Starting in 2017 the SPLAV arms firm will renew supplies of “Udav 1-M” and “Zapad” multiple rocket launcher systems to the Navy, according to SPLAV’s director. It does so after a 20 year intermission. Meanwhile, the Navy also plans to develop shipborne unmanned aerial vehicles (UAVs), commonly known as drones, according to the Major General Igor Kozhin.
In the 2017-2020 period, the Navy will also add Mig-29K and Mig-29KUB fighter jets to its park of shipborne fighter aircrafts, and will replace Ka-29 attack helicopters with more advanced Ka-52K “Katran” helicopters.
In total, the Russian Navy will receive around 100 new airborne vehicles by 2020, Kozhin said.
The two announcements present a complicated picture of naval modernization.
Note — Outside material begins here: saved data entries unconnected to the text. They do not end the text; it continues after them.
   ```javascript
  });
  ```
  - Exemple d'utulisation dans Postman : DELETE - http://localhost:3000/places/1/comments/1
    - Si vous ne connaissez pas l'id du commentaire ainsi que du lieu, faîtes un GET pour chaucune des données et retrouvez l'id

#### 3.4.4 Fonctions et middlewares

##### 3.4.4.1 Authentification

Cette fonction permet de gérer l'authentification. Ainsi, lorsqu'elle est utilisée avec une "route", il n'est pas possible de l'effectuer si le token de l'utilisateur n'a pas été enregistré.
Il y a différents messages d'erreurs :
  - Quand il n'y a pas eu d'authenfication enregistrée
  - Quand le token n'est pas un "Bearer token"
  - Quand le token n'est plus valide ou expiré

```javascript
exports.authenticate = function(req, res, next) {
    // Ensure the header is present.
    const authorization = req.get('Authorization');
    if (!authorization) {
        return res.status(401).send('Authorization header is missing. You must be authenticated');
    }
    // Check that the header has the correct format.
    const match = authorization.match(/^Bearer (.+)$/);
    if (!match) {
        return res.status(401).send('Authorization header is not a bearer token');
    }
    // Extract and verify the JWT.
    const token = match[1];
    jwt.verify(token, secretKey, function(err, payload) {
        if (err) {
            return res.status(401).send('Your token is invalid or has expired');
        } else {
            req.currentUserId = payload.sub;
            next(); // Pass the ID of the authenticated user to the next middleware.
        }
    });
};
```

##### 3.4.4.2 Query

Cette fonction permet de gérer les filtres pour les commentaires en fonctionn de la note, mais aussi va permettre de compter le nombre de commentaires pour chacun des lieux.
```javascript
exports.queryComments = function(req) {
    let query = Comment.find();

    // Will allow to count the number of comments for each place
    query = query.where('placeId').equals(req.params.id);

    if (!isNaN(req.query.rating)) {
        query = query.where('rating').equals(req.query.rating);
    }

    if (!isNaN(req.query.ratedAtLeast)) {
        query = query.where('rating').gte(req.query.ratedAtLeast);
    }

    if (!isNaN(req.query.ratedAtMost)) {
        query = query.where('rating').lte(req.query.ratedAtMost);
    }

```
The Udav and Zapad missile systems – used to defend ships from missiles, torpedoes, and submarines – are hardly new, but do represent increased firepower. UAVs, on the other hand, are a more recent technological development that Russia has increasingly sought to harness. In 2012, the Defense Ministry invested 5 billion rubles ($81.6 million) to develop drones.
Since the late 2000s, Russia has placed an increasing emphasis on military modernization, planning to spend 20 trillion rubles ($326.2 billion) on the project between 2011 and 2020. The country’s annexation of Ukraine’s Crimean peninsula and its military operations in Syria have emphasized the Russian military’s growing strength.
However, modernization has proven a challenge, particularly for the Navy. Russia’s Black Sea Fleet largely languished for years in Ukrainian-controlled Crimea. Although the peninsula’s annexation gave Russia a free hand to modernize and utilize the fleet, Western-imposed sanctions affecting military technology imports and a tanking economy have hindered upgrade efforts.
Russia’s October 2016 deployment of eight naval ships – including the Admiral Kuznetsov, Russia’s only aircraft carrier – to the eastern Mediterranean was both a major show of strength and a failure of optics.
The internet mocked the enormous cloud of diesel smoke billowing from the 30-year-old Admiral Kuznetsov as it wended its way to Syria. In December, two fighter jets crashed during takeoff from the carrier.